(Stored dataset items)
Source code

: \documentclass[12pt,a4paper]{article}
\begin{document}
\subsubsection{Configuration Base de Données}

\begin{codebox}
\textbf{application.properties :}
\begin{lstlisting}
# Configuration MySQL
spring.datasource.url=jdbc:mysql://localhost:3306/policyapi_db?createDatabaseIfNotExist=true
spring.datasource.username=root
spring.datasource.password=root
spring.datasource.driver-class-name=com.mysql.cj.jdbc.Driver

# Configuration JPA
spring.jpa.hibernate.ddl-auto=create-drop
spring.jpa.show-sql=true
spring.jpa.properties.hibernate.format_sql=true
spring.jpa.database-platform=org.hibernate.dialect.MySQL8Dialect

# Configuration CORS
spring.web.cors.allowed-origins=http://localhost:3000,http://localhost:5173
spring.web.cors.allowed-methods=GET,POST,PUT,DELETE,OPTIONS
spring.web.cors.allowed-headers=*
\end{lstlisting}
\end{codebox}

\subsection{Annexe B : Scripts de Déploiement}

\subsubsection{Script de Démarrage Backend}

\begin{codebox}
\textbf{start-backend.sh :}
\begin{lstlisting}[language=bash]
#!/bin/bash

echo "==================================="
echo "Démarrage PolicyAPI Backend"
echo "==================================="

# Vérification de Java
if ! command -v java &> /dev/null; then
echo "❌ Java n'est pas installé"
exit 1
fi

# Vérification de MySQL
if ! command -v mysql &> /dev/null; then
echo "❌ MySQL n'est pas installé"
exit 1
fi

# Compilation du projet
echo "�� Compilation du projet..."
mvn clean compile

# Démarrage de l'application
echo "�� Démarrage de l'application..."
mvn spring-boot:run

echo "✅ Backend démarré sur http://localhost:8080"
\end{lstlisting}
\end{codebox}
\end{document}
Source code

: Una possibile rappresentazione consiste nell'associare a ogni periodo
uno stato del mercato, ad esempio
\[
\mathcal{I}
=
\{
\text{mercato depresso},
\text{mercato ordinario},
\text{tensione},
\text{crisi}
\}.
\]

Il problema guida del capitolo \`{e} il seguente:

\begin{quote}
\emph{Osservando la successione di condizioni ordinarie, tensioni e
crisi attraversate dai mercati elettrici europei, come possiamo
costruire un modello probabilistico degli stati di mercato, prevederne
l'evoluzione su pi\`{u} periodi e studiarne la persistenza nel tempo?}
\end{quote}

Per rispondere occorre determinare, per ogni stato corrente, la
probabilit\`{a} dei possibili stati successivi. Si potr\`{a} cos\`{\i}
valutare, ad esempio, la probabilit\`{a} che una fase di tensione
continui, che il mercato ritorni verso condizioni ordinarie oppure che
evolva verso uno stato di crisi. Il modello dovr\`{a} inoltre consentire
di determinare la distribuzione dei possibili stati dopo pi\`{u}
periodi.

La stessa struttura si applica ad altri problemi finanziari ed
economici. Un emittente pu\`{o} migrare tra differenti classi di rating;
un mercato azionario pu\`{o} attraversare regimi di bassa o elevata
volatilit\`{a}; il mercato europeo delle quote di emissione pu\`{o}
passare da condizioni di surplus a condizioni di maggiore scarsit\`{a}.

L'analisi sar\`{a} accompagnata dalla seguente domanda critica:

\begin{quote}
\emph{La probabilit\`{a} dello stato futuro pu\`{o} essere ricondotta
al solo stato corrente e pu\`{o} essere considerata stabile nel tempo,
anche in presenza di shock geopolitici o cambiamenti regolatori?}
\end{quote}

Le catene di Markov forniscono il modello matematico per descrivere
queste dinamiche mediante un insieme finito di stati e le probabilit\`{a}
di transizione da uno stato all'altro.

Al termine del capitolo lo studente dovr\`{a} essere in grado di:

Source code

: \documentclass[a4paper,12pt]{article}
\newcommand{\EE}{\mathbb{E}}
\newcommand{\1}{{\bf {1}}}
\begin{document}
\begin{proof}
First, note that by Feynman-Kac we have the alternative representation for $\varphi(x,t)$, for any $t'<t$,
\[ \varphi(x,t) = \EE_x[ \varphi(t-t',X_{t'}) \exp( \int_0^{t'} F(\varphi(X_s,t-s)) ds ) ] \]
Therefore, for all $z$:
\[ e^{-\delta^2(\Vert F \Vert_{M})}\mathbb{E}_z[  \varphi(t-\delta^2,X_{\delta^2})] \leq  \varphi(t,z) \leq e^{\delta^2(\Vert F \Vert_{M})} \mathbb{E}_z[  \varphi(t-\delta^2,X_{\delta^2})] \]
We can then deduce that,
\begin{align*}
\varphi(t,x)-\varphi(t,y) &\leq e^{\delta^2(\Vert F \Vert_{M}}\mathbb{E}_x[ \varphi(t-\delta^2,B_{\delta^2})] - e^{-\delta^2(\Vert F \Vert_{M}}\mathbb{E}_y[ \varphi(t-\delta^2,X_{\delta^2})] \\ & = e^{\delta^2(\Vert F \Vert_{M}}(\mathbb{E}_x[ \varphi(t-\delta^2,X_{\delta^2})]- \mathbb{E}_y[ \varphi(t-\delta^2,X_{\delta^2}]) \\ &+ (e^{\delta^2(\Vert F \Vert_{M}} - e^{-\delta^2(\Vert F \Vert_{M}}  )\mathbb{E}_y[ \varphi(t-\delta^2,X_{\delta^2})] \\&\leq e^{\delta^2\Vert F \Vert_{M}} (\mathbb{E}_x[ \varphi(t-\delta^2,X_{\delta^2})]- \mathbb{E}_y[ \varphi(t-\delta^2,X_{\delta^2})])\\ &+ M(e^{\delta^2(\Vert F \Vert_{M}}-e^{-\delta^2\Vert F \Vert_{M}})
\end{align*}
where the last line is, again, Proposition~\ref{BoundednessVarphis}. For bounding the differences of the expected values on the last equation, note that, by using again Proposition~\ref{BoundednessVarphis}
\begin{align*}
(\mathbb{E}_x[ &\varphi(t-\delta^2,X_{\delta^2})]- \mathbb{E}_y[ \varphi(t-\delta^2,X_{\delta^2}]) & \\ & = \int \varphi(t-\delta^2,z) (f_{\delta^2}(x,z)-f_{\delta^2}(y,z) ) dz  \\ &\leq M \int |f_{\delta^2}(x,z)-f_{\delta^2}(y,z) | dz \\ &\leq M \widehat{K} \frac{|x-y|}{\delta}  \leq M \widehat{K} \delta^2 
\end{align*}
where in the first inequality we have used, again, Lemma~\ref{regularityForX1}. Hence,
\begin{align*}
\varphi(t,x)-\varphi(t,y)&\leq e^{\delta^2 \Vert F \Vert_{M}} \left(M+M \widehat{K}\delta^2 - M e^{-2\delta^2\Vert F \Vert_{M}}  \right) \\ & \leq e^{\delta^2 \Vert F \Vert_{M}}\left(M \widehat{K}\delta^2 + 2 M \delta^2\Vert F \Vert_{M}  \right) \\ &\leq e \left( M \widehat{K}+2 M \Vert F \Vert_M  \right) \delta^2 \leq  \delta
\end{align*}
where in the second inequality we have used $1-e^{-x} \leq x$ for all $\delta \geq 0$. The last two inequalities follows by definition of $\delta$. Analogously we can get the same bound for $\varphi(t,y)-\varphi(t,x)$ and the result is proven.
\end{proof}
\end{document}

TASK BRIEF: Find every line in the records that has the word "mercato". Then report the count alone.

TASK ANSWER: 7